CVX code for solve a LMI resulting from Lyapunov inequality

Good evening,

It is my first time with CVX and initially need a code to solve a simple LMI problem like:

(A^T)P+PA<0, P>0. (Considering any randon square hurwitz matrix A)

This one is resulting from Lyapunov inequality stablished to guarant the stability of the system:


Please, any help will be importante.

Have you read the CVX Users’ Guide ?

Have you looked at ?

Thanks for the answer Mark,

I used the second link that you post and use the followin example:


cvx_begin sdp
variable P(3,3) symmetric
A’P + PA <= -eye(3)
P >= eye(3)

and, the answer was (Where is the result for P?):

Calling SDPT3 4.0: 12 variables, 6 equality constraints

num. of constraints = 6
dim. of sdp var = 6, num. of sdp blk = 2

SDPT3: Infeasible path-following algorithms

version predcorr gam expon scale_data
HKM 1 0.000 1 0
it pstep dstep pinfeas dinfeas gap prim-obj dual-obj cputime

0|0.000|0.000|6.1e+00|2.4e+01|6.0e+02| 0.000000e+00 0.000000e+00| 0:0:01| chol 1 1
1|1.000|0.855|1.7e-06|3.6e+00|6.5e+01| 0.000000e+00 9.813350e+00| 0:0:02| chol 1 1
2|1.000|0.990|1.2e-06|4.6e-02|8.2e-01| 0.000000e+00 1.274646e-01| 0:0:03| chol 1 1
3|1.000|1.000|4.0e-07|1.0e-03|1.7e-02| 0.000000e+00 2.963161e-03| 0:0:03| chol 1 1
4|1.000|1.000|9.2e-08|1.0e-04|1.4e-03| 0.000000e+00 3.124637e-04| 0:0:03| chol 1 1
5|1.000|1.000|3.5e-10|1.0e-05|1.1e-04| 0.000000e+00 3.254527e-05| 0:0:03| chol 1 1
6|1.000|1.000|1.8e-11|1.0e-06|8.7e-06| 0.000000e+00 3.351492e-06| 0:0:03| chol 1 1
7|1.000|0.989|1.0e-12|1.1e-08|9.5e-08| 0.000000e+00 3.653098e-08| 0:0:03| chol 1 1
8|1.000|0.985|5.2e-15|1.6e-10|1.6e-09| 0.000000e+00 3.760171e-10| 0:0:03|
stop: max(relative gap, infeasibilities) < 1.49e-08

number of iterations = 8
primal objective value = 0.00000000e+00
dual objective value = 3.76017054e-10
gap := trace(XZ) = 1.57e-09
relative gap = 1.57e-09
actual relative gap = -3.76e-10
rel. primal infeas (scaled problem) = 5.22e-15
rel. dual " " " = 1.60e-10
rel. primal infeas (unscaled problem) = 0.00e+00
rel. dual " " " = 0.00e+00
norm(X), norm(y), norm(Z) = 1.5e+01, 3.2e-10, 4.3e-10
norm(A), norm(b), norm© = 3.2e+00, 2.2e+00, 1.0e+00
Total CPU time (secs) = 3.17
CPU time per iteration = 0.40
termination code = 0
DIMACS: 6.3e-15 0.0e+00 1.6e-10 0.0e+00 -3.8e-10 1.6e-09

Status: Solved
Optimal value (cvx_optval): +0

After cvx_end, P is available in MATLAB as a regular MATLAB variable, and has the optimal value computed by CVX/solver.
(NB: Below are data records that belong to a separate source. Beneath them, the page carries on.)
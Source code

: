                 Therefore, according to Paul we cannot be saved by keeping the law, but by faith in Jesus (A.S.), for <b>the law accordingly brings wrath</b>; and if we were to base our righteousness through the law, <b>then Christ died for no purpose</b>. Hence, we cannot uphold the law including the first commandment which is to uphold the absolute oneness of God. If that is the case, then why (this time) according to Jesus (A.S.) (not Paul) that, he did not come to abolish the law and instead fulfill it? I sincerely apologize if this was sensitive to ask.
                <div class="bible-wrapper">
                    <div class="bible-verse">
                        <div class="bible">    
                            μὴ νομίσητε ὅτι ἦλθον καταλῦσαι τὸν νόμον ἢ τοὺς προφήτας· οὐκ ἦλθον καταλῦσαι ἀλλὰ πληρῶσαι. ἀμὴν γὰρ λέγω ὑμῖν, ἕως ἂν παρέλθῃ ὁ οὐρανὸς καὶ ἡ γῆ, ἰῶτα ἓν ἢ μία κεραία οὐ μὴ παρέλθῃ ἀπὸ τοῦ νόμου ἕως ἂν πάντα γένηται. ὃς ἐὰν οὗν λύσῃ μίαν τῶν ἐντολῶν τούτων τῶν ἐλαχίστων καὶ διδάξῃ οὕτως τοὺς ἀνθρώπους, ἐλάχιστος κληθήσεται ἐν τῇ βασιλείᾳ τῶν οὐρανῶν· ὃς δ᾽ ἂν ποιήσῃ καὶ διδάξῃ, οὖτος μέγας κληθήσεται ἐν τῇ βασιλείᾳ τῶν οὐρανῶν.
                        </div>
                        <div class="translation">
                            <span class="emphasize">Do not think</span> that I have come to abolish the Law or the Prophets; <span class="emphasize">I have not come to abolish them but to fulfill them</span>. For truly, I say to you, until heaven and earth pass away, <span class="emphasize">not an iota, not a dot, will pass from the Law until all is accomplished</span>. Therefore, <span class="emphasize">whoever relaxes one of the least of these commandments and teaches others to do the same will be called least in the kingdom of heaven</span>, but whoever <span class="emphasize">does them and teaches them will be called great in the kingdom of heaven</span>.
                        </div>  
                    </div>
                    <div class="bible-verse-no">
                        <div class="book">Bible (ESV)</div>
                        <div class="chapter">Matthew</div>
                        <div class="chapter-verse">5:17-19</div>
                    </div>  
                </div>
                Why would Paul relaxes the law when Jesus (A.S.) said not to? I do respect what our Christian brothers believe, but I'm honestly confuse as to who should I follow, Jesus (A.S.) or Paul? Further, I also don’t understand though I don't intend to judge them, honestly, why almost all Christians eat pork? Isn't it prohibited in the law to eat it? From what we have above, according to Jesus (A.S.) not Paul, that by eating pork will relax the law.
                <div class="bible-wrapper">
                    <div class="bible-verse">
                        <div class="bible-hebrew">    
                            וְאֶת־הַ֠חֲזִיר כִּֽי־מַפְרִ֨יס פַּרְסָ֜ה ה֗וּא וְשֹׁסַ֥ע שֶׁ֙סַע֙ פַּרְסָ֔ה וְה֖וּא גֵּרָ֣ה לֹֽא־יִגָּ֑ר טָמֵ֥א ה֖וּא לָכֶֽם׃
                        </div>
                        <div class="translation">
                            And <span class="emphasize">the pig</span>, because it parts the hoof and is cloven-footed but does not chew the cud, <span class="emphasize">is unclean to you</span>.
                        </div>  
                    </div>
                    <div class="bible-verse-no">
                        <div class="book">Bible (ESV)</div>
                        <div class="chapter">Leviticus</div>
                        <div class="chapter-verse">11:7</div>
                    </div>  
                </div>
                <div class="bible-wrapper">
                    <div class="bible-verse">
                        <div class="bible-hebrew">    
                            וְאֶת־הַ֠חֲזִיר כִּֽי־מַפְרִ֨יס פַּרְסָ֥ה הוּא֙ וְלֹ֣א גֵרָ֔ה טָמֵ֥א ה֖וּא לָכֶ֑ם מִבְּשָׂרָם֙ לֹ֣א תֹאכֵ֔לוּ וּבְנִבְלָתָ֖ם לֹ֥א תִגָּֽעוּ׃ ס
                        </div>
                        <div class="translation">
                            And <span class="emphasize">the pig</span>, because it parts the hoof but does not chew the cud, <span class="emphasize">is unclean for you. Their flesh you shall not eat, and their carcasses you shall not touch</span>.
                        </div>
This is covered in the CVX User’s Guide, which you should read before using CVX.

Thanks for the answer Mark,

I had read the user’s guide before actually, but frankly there are thing that i didn’t understaind. I’m new with LMIs and Convex Programming. I usually worked with analytic approaches.